In re Graham, No. 11-01073 (SBB), 2011 WL 2694146 (Bankr. D. Colo. Jul. 11, 2011) Background:  A creditor brought an adversary proceeding to prevent the debtor from discharging a debt arising from a fight at a baseball game that led to the debtor pleading guilty to second degree assault and (after a lengthy civil litigation) entering into a settlement with the creditor.  The creditor alleged that the debt was nondischargeable under section 523(a)(6) of the Bankruptcy Code because it arose as a result of “willful and malicious injury.”  The debtor claimed he was acting in self defense.  Thus, the bankruptcy court had to decide whether under Colorado State law a guilty plea to second degree assault “has the consequence of waiving the affirmative defense of self-defense.”Stern Impact:  In a footnote, the court noted that the Supreme Court’s ruling in Stern may put into doubt its authority to rule on the affirmative defense issue because it emanates from an interpretation of Colorado civil tort law and criminal law.  The court stated, however, that it believed it could rule because the underlying state matter had been fully litigated and the court was dealing “only with the question of dischargeability.”
In re Mandel, No. 10-4099) 2011 WL 278415 (Bankr. E.D. Tex. Jul. 12, 2011) Background:  The debtors asserted a counterclaim for restitution against a creditor architect, claiming that they paid for an exclusive, copyrighted set of plans for a property and that the architect used those plans for another property.Stern Impact:  The court held, citing Stern, that it did not have the constitutional authority to decide the counterclaim absent the parties’ express consent.
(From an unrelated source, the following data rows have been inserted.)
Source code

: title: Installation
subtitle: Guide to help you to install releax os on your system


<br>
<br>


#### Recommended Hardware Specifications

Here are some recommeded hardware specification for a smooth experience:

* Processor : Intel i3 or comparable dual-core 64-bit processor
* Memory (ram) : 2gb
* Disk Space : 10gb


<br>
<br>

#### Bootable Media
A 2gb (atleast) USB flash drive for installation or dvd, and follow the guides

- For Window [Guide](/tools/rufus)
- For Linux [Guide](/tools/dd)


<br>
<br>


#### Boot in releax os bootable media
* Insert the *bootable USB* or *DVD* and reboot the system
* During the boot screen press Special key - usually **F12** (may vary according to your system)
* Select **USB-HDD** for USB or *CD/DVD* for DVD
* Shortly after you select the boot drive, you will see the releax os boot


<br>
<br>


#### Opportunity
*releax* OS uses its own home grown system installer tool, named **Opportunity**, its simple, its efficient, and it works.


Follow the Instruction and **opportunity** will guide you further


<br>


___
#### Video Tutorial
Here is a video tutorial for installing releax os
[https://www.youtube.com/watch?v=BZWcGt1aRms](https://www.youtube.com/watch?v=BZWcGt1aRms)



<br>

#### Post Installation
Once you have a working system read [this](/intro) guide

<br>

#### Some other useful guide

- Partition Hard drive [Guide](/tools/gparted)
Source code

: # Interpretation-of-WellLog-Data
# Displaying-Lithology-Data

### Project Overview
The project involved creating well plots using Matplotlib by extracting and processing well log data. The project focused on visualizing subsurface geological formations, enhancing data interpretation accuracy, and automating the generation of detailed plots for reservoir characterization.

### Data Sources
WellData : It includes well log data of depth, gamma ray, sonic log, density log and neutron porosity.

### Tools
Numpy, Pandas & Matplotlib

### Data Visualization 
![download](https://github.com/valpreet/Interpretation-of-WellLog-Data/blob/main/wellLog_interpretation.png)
In re Salander O’Reilly Galleries, No. 07-30005, 2011 WL 2837494 (Bankr. S.D.N.Y. Jul. 18, 2011) Background:  A party that had consigned, prepetition, a painting to a gallery filed a proof of claim for “consigned artwork” in the gallery’s chapter 11 case.  After confirmation of the gallery’s plan of liquidation and transfer of all its assets to a liquidating trust, the consignor sought relief to pursue arbitration pursuant to the terms of the consignment agreement on the issue of whether the painting constituted property of the gallery’s estate.  Judge Morris did not find cause to lift the stay and enforce the arbitration clause because “[t]he presumption of enforceability of arbitration clauses must yield to the policies of the Bankruptcy Code, where the matter to be arbitrated is substantively core.”Stern Impact:  Judge Morris concluded that the issue of whether the painting constituted property of the estate was at the “heart of whether [the consignor’s] claim [would] be allowed.”  Distinguishing Stern, Judge Morris stated that “Sternis replete with language emphasizing that the ruling should be limited to the unique circumstances of that case, and the ruling does not remove from the bankruptcy court its jurisdiction over matters directly related to the estate that can be finally decided in connection with restructuring debtor and creditor relations.”Judge Morris noted that in Stern, the bankruptcy court would have had to make a “determination . . . beyond what would have been required to determine whether to allow the claim,” but in the present case, it was clear that “the substance of [the] requested relief [would] have a dramatic effect on the resolution of [the consignor’s] proof of claim.”Judge Morris went on to discuss Stern’s treatment of Marathon, and Granfinanciera, concluding:

“Nowhere in Marathon, Granfinanciera, or Stern does the Supreme Court rule that the bankruptcy court may not rule with respect to state law when determining a proof of claim in the bankruptcy, or when deciding a matter directly and conclusively related to the bankruptcy.  As noted, Stern repeatedly emphasizes that it addresses only the constitutionality of the bankruptcy court making a final ruling on a state-law counterclaim that would not be finally resolved in the process of allowing or disallowing a proof of claim.”

The court held that, when the jurisdiction of the bankruptcy court is questioned, the resolution of a proof of claim is of foremost concern as it involves a request for payment from the estate.  Thus, Judge Morris concluded that “allowance of claims is indisputably the realm of the bankruptcy court,” and because “the bankruptcy court’s ruling will finally determine [the consignor’s] art claim and proof of claim, [the motion] . . . is within the jurisdiction of [the bankruptcy court].”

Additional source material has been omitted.